*Exercise instructions:*
All of the entries below must be copied out exactly.

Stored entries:

--- START ---

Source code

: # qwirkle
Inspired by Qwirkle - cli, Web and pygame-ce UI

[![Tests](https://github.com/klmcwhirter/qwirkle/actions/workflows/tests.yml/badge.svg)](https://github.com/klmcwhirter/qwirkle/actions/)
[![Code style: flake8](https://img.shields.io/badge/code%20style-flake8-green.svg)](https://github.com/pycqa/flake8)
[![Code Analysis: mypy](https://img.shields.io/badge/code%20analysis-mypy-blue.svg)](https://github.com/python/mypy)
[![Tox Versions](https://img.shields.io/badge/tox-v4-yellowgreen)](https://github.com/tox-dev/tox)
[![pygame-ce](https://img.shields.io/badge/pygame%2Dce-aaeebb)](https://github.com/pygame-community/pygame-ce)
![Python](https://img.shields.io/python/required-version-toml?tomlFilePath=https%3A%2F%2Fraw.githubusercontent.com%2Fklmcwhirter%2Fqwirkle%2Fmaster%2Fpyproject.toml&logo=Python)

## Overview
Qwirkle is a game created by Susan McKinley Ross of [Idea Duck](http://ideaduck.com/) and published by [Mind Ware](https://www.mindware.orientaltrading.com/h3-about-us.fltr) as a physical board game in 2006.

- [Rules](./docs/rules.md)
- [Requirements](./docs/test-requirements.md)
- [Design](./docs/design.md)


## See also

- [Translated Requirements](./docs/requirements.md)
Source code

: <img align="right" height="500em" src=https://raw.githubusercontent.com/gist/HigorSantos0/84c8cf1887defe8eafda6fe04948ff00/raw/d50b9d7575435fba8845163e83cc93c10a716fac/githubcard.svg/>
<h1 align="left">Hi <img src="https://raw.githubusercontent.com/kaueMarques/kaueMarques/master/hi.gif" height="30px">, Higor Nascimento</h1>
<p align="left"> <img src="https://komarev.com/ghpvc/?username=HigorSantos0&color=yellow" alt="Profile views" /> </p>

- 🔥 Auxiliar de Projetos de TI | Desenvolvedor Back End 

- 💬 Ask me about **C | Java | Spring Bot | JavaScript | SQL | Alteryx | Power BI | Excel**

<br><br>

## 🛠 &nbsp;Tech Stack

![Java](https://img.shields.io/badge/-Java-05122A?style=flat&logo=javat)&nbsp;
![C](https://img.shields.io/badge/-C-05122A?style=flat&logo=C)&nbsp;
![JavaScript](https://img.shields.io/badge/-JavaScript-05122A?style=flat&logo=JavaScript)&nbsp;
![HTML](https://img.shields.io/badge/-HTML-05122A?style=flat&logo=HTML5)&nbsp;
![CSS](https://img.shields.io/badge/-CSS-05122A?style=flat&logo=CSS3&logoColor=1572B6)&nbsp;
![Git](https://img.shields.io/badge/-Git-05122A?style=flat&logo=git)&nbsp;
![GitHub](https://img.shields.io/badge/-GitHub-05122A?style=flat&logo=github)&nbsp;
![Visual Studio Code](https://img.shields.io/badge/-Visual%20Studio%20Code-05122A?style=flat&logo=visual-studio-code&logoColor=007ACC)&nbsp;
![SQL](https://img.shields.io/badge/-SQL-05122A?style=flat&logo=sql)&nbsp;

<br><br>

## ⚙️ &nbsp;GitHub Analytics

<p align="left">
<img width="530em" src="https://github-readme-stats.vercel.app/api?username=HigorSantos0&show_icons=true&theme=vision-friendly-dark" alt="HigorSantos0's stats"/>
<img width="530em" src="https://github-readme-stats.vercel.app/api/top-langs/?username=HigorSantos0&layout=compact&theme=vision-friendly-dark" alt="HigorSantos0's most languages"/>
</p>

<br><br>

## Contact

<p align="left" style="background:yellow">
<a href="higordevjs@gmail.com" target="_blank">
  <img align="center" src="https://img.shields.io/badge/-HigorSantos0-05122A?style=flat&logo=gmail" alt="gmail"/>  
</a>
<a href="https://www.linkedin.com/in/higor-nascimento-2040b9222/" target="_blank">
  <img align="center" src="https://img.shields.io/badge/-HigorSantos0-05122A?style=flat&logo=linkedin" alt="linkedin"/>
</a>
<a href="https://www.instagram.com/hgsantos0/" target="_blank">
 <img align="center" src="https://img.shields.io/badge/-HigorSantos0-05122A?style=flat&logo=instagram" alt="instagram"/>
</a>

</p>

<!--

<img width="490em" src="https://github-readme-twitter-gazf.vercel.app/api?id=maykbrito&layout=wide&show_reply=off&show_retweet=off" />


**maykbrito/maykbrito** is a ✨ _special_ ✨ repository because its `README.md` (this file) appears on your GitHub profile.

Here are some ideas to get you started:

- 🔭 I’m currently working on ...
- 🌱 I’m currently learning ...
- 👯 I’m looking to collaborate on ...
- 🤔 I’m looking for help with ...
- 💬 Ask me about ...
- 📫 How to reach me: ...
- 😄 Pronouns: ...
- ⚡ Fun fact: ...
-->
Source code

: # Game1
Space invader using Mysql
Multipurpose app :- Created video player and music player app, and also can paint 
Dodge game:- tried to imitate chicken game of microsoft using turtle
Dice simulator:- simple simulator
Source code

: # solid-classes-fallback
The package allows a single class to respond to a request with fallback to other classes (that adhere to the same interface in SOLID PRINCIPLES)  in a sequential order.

--- END ---

*Written response:*
Source code

: # qwirkle
Inspired by Qwirkle - cli, Web and pygame-ce UI

[![Tests](https://github.com/klmcwhirter/qwirkle/actions/workflows/tests.yml/badge.svg)](https://github.com/klmcwhirter/qwirkle/actions/)
[![Code style: flake8](https://img.shields.io/badge/code%20style-flake8-green.svg)](https://github.com/pycqa/flake8)
[![Code Analysis: mypy](https://img.shields.io/badge/code%20analysis-mypy-blue.svg)](https://github.com/python/mypy)
[![Tox Versions](https://img.shields.io/badge/tox-v4-yellowgreen)](https://github.com/tox-dev/tox)
[![pygame-ce](https://img.shields.io/badge/pygame%2Dce-aaeebb)](https://github.com/pygame-community/pygame-ce)
![Python](https://img.shields.io/python/required-version-toml?tomlFilePath=https%3A%2F%2Fraw.githubusercontent.com%2Fklmcwhirter%2Fqwirkle%2Fmaster%2Fpyproject.toml&logo=Python)

## Overview
Qwirkle is a game created by Susan McKinley Ross of [Idea Duck](http://ideaduck.com/) and published by [Mind Ware](https://www.mindware.orientaltrading.com/h3-about-us.fltr) as a physical board game in 2006.

- [Rules](./docs/rules.md)
- [Requirements](./docs/test-requirements.md)
- [Design](./docs/design.md)


## See also

- [Translated Requirements](./docs/requirements.md)
Source code

: <img align="right" height="500em" src=https://raw.githubusercontent.com/gist/HigorSantos0/84c8cf1887defe8eafda6fe04948ff00/raw/d50b9d7575435fba8845163e83cc93c10a716fac/githubcard.svg/>
<h1 align="left">Hi <img src="https://raw.githubusercontent.com/kaueMarques/kaueMarques/master/hi.gif" height="30px">, Higor Nascimento</h1>
<p align="left"> <img src="https://komarev.com/ghpvc/?username=HigorSantos0&color=yellow" alt="Profile views" /> </p>

- 🔥 Auxiliar de Projetos de TI | Desenvolvedor Back End 

- 💬 Ask me about **C | Java | Spring Bot | JavaScript | SQL | Alteryx | Power BI | Excel**

<br><br>

## 🛠 &nbsp;Tech Stack

![Java](https://img.shields.io/badge/-Java-05122A?style=flat&logo=javat)&nbsp;
![C](https://img.shields.io/badge/-C-05122A?style=flat&logo=C)&nbsp;
![JavaScript](https://img.shields.io/badge/-JavaScript-05122A?style=flat&logo=JavaScript)&nbsp;
![HTML](https://img.shields.io/badge/-HTML-05122A?style=flat&logo=HTML5)&nbsp;
![CSS](https://img.shields.io/badge/-CSS-05122A?style=flat&logo=CSS3&logoColor=1572B6)&nbsp;
![Git](https://img.shields.io/badge/-Git-05122A?style=flat&logo=git)&nbsp;
![GitHub](https://img.shields.io/badge/-GitHub-05122A?style=flat&logo=github)&nbsp;
![Visual Studio Code](https://img.shields.io/badge/-Visual%20Studio%20Code-05122A?style=flat&logo=visual-studio-code&logoColor=007ACC)&nbsp;
![SQL](https://img.shields.io/badge/-SQL-05122A?style=flat&logo=sql)&nbsp;

<br><br>

## ⚙️ &nbsp;GitHub Analytics

<p align="left">
<img width="530em" src="https://github-readme-stats.vercel.app/api?username=HigorSantos0&show_icons=true&theme=vision-friendly-dark" alt="HigorSantos0's stats"/>
<img width="530em" src="https://github-readme-stats.vercel.app/api/top-langs/?username=HigorSantos0&layout=compact&theme=vision-friendly-dark" alt="HigorSantos0's most languages"/>
</p>

<br><br>

## Contact

<p align="left" style="background:yellow">
<a href="higordevjs@gmail.com" target="_blank">
  <img align="center" src="https://img.shields.io/badge/-HigorSantos0-05122A?style=flat&logo=gmail" alt="gmail"/>  
</a>
<a href="https://www.linkedin.com/in/higor-nascimento-2040b9222/" target="_blank">
  <img align="center" src="https://img.shields.io/badge/-HigorSantos0-05122A?style=flat&logo=linkedin" alt="linkedin"/>
</a>
<a href="https://www.instagram.com/hgsantos0/" target="_blank">
 <img align="center" src="https://img.shields.io/badge/-HigorSantos0-05122A?style=flat&logo=instagram" alt="instagram"/>
</a>

</p>

<!--

<img width="490em" src="https://github-readme-twitter-gazf.vercel.app/api?id=maykbrito&layout=wide&show_reply=off&show_retweet=off" />


**maykbrito/maykbrito** is a ✨ _special_ ✨ repository because its `README.md` (this file) appears on your GitHub profile.

Here are some ideas to get you started:

- 🔭 I’m currently working on ...
- 🌱 I’m currently learning ...
- 👯 I’m looking to collaborate on ...
- 🤔 I’m looking for help with ...
- 💬 Ask me about ...
- 📫 How to reach me: ...
- 😄 Pronouns: ...
- ⚡ Fun fact: ...
-->
Source code

: # Game1
Space invader using Mysql
Multipurpose app :- Created video player and music player app, and also can paint 
Dodge game:- tried to imitate chicken game of microsoft using turtle
Dice simulator:- simple simulator
Source code

: # solid-classes-fallback
The package allows a single class to respond to a request with fallback to other classes (that adhere to the same interface in SOLID PRINCIPLES)  in a sequential order.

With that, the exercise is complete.